Janko Stamenovic wrote:

> And people lived exactly as you
> are talking now: special font for Serbian, special font for Russian. One
> person can print it, but give the document to another -- he's in trouble.
> The idea with Unicode is to get rid of such problems, I guess?

No. The idea with Unicode is to make *plain text* interchangeable across
the world's writing systems. The difference between roman and italic
is not visible in plain text. There is no implication that specialized
fonts are not necessary to render specific languages well.

> Now after all this letters I can better understand your arguments also. Am I
> right that the main problem with adding additional characters to Unicode
> would be that if we'd make character table showing the shape of letters we'd
> find that Russian P and Serbian P look the same (since the difference would
> not be visible without cursive print).

Not at all. Many Unicode characters look alike. The trouble is that
Serbian P and Russian P are the same letter, traditionally rendered in
good typography using different "looks", at least in certain font/face
combinations.

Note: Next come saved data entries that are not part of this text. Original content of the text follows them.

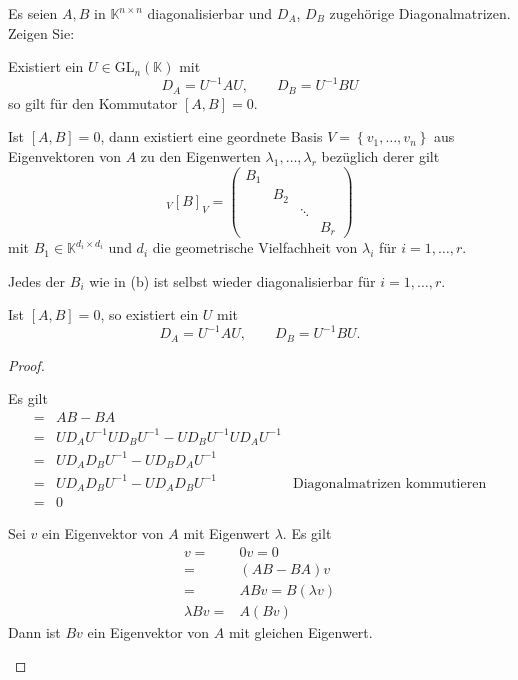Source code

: \begin{Problem}
	Es seien $A,B$ in $\mathbb{K}^{n\times n}$ diagonalisierbar und $D_A$, $D_B$ zugehörige Diagonalmatrizen. Zeigen Sie:
	\begin{parts}
	\item Existiert ein $U\in \text{GL}_n(\mathbb{K})$ mit
		\[
			D_A=U^{-1}AU,\qquad D_B=U^{-1}BU
		\]
		so gilt f\"{u}r den Kommutator $[A,B]=0$.
	\item Ist $[A,B]=0$, dann existiert eine geordnete Basis $V=\left\{ v_1,\dots, v_n \right\} $ aus Eigenvektoren von $A$ zu den Eigenwerten $\lambda_1,\dots, \lambda_r$ bezüglich derer gilt
		\[
			_V[B]_V=\begin{pmatrix} B_1 & & &\\ & B_2 & &\\& & \ddots &\\ & & & B_r \end{pmatrix} 
		\]
		mit $B_1\in\mathbb{K}^{d_i\times d_i}$ und $d_i$ die geometrische Vielfachheit von $\lambda_i$ f\"{u}r $i=1,\dots, r$.
	\item Jedes der $B_i$ wie in (b) ist selbst wieder diagonalisierbar f\"{u}r $i=1,\dots, r$.
	\item Ist $[A,B]=0$, so existiert ein $U$ mit
		\[
			D_A=U^{-1}AU,\qquad D_B=U^{-1}BU
		.\] 
	\end{parts}
\end{Problem}
\begin{proof}
	\begin{parts}
	\item Es gilt
		\begin{align*}
			[A,B]=&AB-BA\\
			=&UD_AU^{-1}UD_BU^{-1}-UD_BU^{-1}UD_AU^{-1}\\
			=&UD_AD_BU^{-1}-UD_BD_AU^{-1}\\
			=&UD_AD_BU^{-1}-UD_AD_BU^{-1} & \text{Diagonalmatrizen kommutieren}\\
			=&0
		\end{align*}
	\item Sei $v$ ein Eigenvektor von $A$ mit Eigenwert $\lambda$. Es gilt
		\begin{align*}
			[A,B]v=&0v=0\\
			=&(AB-BA)v\\
			=&ABv=B(\lambda v)\\
			\lambda Bv=&A(Bv)
		\end{align*}
		Dann ist $Bv$ ein Eigenvektor von $A$ mit gleichen Eigenwert.
	\end{parts}
\end{proof}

Unicode has many violations of the "one character, one
codepoint" principle, but they are for backward compatibility with
existing character sets (not existing typographical traditions).
There is no such problem here (i.e. no character set that represents
Russian P and Cyrillic P with different codes). On the contrary, we
have the DOS and Windows codepages which purport to handle both
Russian and Serbian text, and there must be a single conversion table
for them, not language-specific conversion tables.

> But the same argument can be said to already existing characters in Unicode:
> Why is Latin A and Cyrillic A different? Do you see the difference in "plain
> text" look? I don't.

No. But they are not identified because they are different scripts.
(There are a few violations of this principle, notably the lack of proper
Cyrillic Q for Kurdish.)

-- 

Schlingt dreifach einen Kreis vom dies! || John Cowan <jcowan@reutershealth.com> Schliesst euer Aug vor heiliger Schau, || http://www.reutershealth.com Denn er genoss vom Honig-Tau, || http://www.ccil.org/~cowan Und trank die Milch vom Paradies. -- Coleridge (tr. Politzer)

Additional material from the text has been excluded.